Micah and I kept arguing about it. “I’m in the best shape of my life and I know I can qualify for Boston again,” I told him. “Yeah, that may be true, but coronavirus doesn’t care,” he retorted.
And last week, I started to get nervous. Speculation that the Boston Marathon would be canceled for the first time ever caused a ruckus in numerous running groups I belong to on Facebook. There were people in Maryland who were tested for COVID-19 infection. The first confirmed cases of the virus began to appear in my area, and the governor declared a State of Emergency.
Public schools in Maryland are closed for two weeks beginning Monday. Restrictions were placed on visitors to hospitals across the state. Public gatherings of more than 250 people have been banned in an attempt to stop the virus from infecting more people in Maryland (as of this post, there are 17 confirmed cases.) The NBA and the NHL suspended their seasons. MLB’s Opening Day has been pushed back at least two weeks.

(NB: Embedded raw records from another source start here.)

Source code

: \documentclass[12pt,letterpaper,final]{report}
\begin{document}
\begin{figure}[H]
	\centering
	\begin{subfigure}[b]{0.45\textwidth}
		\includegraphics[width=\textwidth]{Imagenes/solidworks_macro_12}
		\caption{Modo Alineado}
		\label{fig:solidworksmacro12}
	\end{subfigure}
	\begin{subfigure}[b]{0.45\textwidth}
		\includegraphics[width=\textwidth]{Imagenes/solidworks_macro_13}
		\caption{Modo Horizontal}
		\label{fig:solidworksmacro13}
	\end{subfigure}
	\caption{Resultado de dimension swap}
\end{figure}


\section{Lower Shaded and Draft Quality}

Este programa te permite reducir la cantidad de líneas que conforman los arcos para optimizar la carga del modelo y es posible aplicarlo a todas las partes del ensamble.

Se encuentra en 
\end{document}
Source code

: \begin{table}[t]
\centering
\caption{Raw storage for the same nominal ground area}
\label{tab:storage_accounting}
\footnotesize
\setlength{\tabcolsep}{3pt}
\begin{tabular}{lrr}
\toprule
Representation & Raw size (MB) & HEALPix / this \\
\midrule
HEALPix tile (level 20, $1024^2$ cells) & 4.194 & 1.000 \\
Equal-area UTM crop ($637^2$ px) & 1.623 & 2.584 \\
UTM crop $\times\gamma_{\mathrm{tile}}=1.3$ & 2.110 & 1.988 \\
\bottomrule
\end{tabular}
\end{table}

On Wednesday, the Annapolis Striders announced B&A was canceled. The next evening, Coastal Delaware followed suit. And so did just about every road race in the DMV and beyond. The St. Patrick’s Day 5K Staci and I were going to run in Allentown, Pennsylvania got canceled. The Get Pumped For Pets race on the Eastern Shore has been postponed. (I co-authored a story about the coronavirus and race cancellations for RunWashington, but it’s largely out of date now.)
I contemplated continuing to search for another marathon to save my hard work from going to waste — the Pittsburgh Marathon in May is still on as of this writing, but I feel like it’s only a matter of time until that gets canceled, too. There’s really no point in registering. I’m still registered for the Chicago and Philly marathons this fall, and I assume things will have calmed down by then — but that’s outside of the Boston 2021 qualifying window, so I’ll have to shoot for 2022.

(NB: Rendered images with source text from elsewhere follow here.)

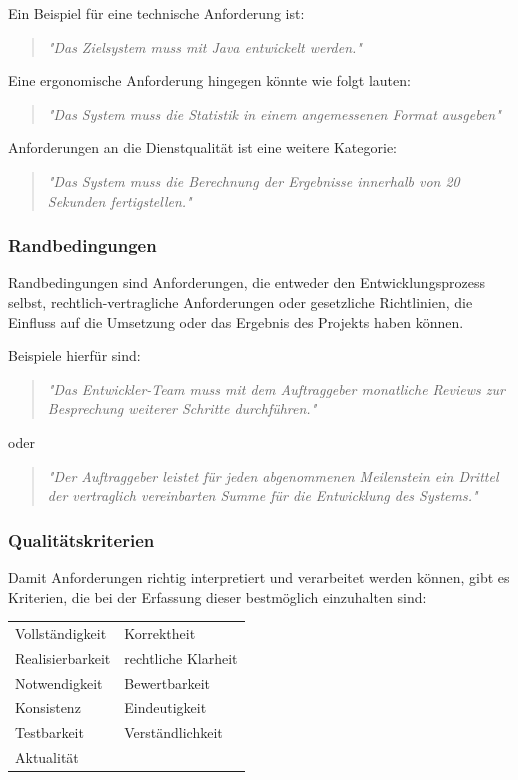 Ein Beispiel für eine technische Anforderung ist:
\begin{quote}
\textit{"Das Zielsystem muss mit Java entwickelt werden."}
\end{quote}
Eine ergonomische Anforderung hingegen könnte wie folgt lauten:
\begin{quote}
\textit{"Das System muss die Statistik in einem angemessenen Format ausgeben"}
\end{quote}

Anforderungen an die Dienstqualität ist eine weitere Kategorie:
\begin{quote}
\textit{"Das System muss die Berechnung der Ergebnisse innerhalb von 20 Sekunden fertigstellen."}
\end{quote}


\subsubsection{Randbedingungen}
\label{subsubsec:randbedingungen}
Randbedingungen sind Anforderungen, die entweder den Entwicklungsprozess selbst, rechtlich-vertragliche Anforderungen oder gesetzliche Richtlinien, die Einfluss auf die Umsetzung oder das Ergebnis des Projekts haben können.

Beispiele hierfür sind:
\begin{quote}
\textit{"Das Entwickler-Team muss mit dem Auftraggeber monatliche Reviews zur Besprechung weiterer Schritte durchführen."}
\end{quote}
oder
\begin{quote}
\textit{"Der Auftraggeber leistet für jeden abgenommenen
Meilenstein ein Drittel der vertraglich vereinbarten Summe für die
Entwicklung des Systems."}
\end{quote}

\subsubsection{Qualitätskriterien}
Damit Anforderungen richtig interpretiert und verarbeitet werden können, gibt es Kriterien, die bei der Erfassung dieser bestmöglich einzuhalten sind: \\

\begin{tabular}{l l}
Vollständigkeit		&Korrektheit\\
Realisierbarkeit		&rechtliche Klarheit\\
Notwendigkeit		&Bewertbarkeit\\
Konsistenz			&Eindeutigkeit\\
Testbarkeit			&Verständlichkeit\\
Aktualität
\end{tabular}\\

(As an aside, the Boston Athletic Association announced today that they are postponing the 2020 marathon until September. Totally the right decision — runners work way too hard to get there to have that just taken away from them!)

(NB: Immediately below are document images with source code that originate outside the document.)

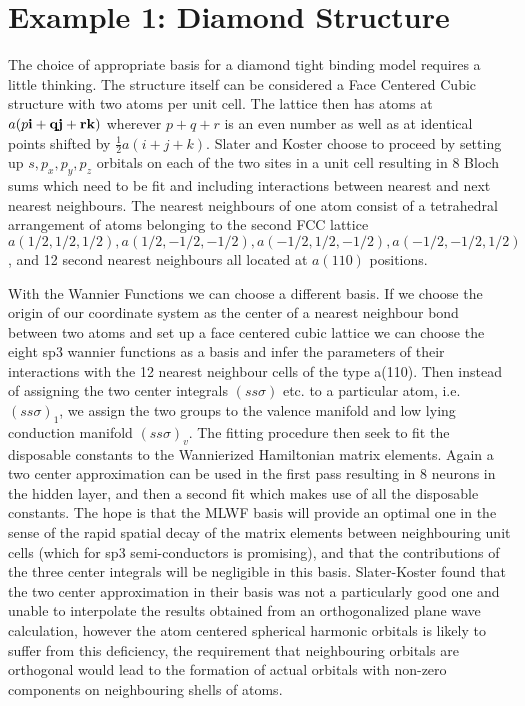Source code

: \section{Example 1: Diamond Structure}
The choice of appropriate basis for a diamond tight binding model requires a little thinking.
The structure itself can be considered a Face Centered Cubic structure with two atoms per unit cell.
The lattice then has atoms at $a(p\bf{i} + q\bf{j} + r\bf{k})$ wherever $p+q+r$ is an even number
as well as at identical points shifted by $\frac{1}{2}a(i+j+k)$. Slater and Koster choose to proceed
by setting up $s,p_{x},p_{y},p_{z}$ orbitals on each of the two sites in a unit cell resulting in 8 
Bloch sums which need to be fit and including interactions between nearest and next nearest neighbours.
The nearest neighbours of one atom consist of a tetrahedral arrangement of atoms belonging to the 
second FCC lattice $a(1/2,1/2,1/2), a(1/2,-1/2,-1/2), a(-1/2,1/2,-1/2), a(-1/2,-1/2,1/2)$,
and 12 second nearest neighbours all located at $a(110)$ positions.

With the Wannier Functions we can choose a different basis. If we choose the origin of our coordinate
system as the center of a nearest neighbour bond between two atoms and set up a face centered cubic lattice
we can choose the eight sp3 wannier functions as a basis and infer the parameters
of their interactions with the 12 nearest neighbour cells of the type a(110). Then instead
of assigning the two center integrals $(ss\sigma)$ etc. to a particular atom, 
i.e. $(ss\sigma)_1$, we assign the two groups to the valence manifold and low lying conduction manifold 
$(ss\sigma)_{v}$. The fitting procedure then seek to fit the disposable constants to the 
Wannierized Hamiltonian matrix elements. Again a two center approximation can be used in the first pass
resulting in 8 neurons in the hidden layer, and then a second fit which makes use of 
all the disposable constants. The hope is that the MLWF basis will provide an optimal one in the
sense of the rapid spatial decay of the matrix elements between neighbouring unit cells 
(which for sp3 semi-conductors is promising), and that the contributions of the three center
integrals will be negligible in this basis. Slater-Koster found that the two center approximation in their
basis was not a particularly good one and unable to interpolate the results obtained
from an orthogonalized plane wave calculation, however the atom centered spherical harmonic orbitals is likely 
to suffer from this deficiency, the requirement that neighbouring orbitals are orthogonal would lead to 
the formation of actual orbitals with non-zero components on neighbouring shells of atoms. 

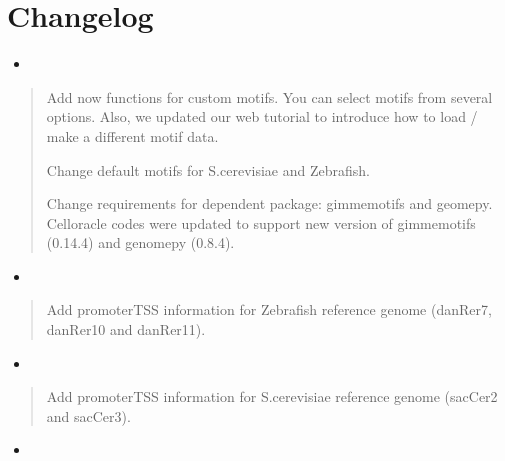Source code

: \documentclass[letterpaper,10pt,english]{sphinxmanual}
\begin{document}
\section{Changelog}
\label{\detokenize{changelog/index:changelog}}\label{\detokenize{changelog/index:id1}}\label{\detokenize{changelog/index::doc}}\begin{itemize}
\item {} 

\end{itemize}
\begin{quote}

\sphinxtitleref{\sphinxhyphen{}} Add now functions for custom motifs. You can select motifs from several options. Also, we updated our web tutorial to introduce how to load / make a different motif data.

\sphinxtitleref{\sphinxhyphen{}} Change default motifs for S.cerevisiae and Zebrafish.

\sphinxtitleref{\sphinxhyphen{}} Change requirements for dependent package: gimmemotifs and geomepy. Celloracle codes were updated to support new version of gimmemotifs (0.14.4) and genomepy (0.8.4).
\end{quote}
\begin{itemize}
\item {} 

\end{itemize}
\begin{quote}

\sphinxtitleref{\sphinxhyphen{}} Add promoter\sphinxhyphen{}TSS information for Zebrafish reference genome (danRer7, danRer10 and danRer11).
\end{quote}
\begin{itemize}
\item {} 

\end{itemize}
\begin{quote}

\sphinxtitleref{\sphinxhyphen{}} Add promoter\sphinxhyphen{}TSS information for S.cerevisiae reference genome (sacCer2 and sacCer3).
\end{quote}
\begin{itemize}
\item {} 

\end{itemize}
\end{document}
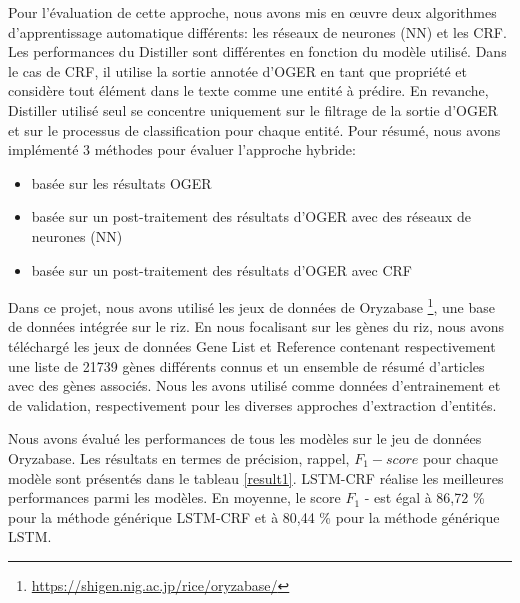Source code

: Pour l'évaluation de cette approche, nous avons mis en œuvre deux algorithmes d’apprentissage automatique différents: les réseaux de neurones (NN) et les CRF. Les performances du Distiller sont différentes en fonction du modèle utilisé. Dans le cas de CRF, il utilise la sortie annotée d'OGER en tant que propriété et considère tout élément dans le texte comme une entité à prédire. En revanche, Distiller utilisé seul se concentre uniquement sur le filtrage de la sortie d'OGER et sur le processus de classification pour chaque entité. Pour résumé, nous avons implémenté 3 méthodes pour évaluer l'approche hybride: \\
\begin{itemize}
\item basée sur les résultats OGER
\item basée sur un post-traitement des résultats d'OGER avec des réseaux de neurones (NN) 
\item basée sur un post-traitement des résultats d'OGER avec CRF\\
\end{itemize}


Dans ce projet, nous avons utilisé les jeux de données de Oryzabase \footnote {\url{https://shigen.nig.ac.jp/rice/oryzabase/}}, une base de données intégrée sur le riz. En nous focalisant sur les gènes du riz, nous avons téléchargé les jeux de données Gene List et Reference contenant respectivement une liste de 21739 gènes différents connus et un ensemble de résumé d'articles avec des gènes associés. Nous les avons utilisé comme données d'entrainement et de validation, respectivement pour les diverses approches d'extraction d'entités.

Nous avons évalué les performances de tous les modèles sur le jeu de données Oryzabase. Les résultats en termes de précision, rappel, $ F_ {1} -score $ pour chaque modèle sont présentés dans le tableau \ref{result1}. LSTM-CRF réalise les meilleures performances parmi les modèles. En moyenne, le score $ F_ {1} $ - est égal à 86,72 \% pour la méthode générique LSTM-CRF et à 80,44 \% pour la méthode générique LSTM.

I’m bummed out, but I also recognize that these are steps that we need to take to hopefully prevent a major public health crisis. Am I worried about getting COVID-19? Not really. I’m very healthy and rarely get sick. I can’t even recall the last time I was seriously ill. I am pretty sure that if I got coronavirus, I’d be like the vast majority of people who get it and recover relatively quickly. Maybe I’d barely notice the symptoms. The bigger concern is passing it along to someone who is not as healthy and has a compromised immune system. I don’t want to get the virus and then pass it on to someone who could develop pneumonia and die.
And is running Boston 2021 really THAT important? I ran the marathon last year. I loved it. Seriously, the day I ran the Boston Marathon is easily among my favorite days ever. But there are so many more Bostons to come and I know I have so many more chances to qualify and run from Hopkinton to Boston.
It sucks, because I really thought a BQ and a marathon PR were mine next month. But I’ll dial back on my training (I’ll still keep on running a lot — I just won’t be following any kind of training plan at the moment) and then kick it back up again in June to prepare for Chicago. My calendar is now clear of races until the Get Pumped For Pets 15K and the St. Michael’s Half Marathon, both in May. We’ll see if things are back to normal then — I know there is a chance they won’t be. (Hence my hesitation at signing up for Pittsburgh.)
At the end of the day, it’s just running. I’ll keep on doing it because I love it and look forward to the day that I can race again. Because that day will come!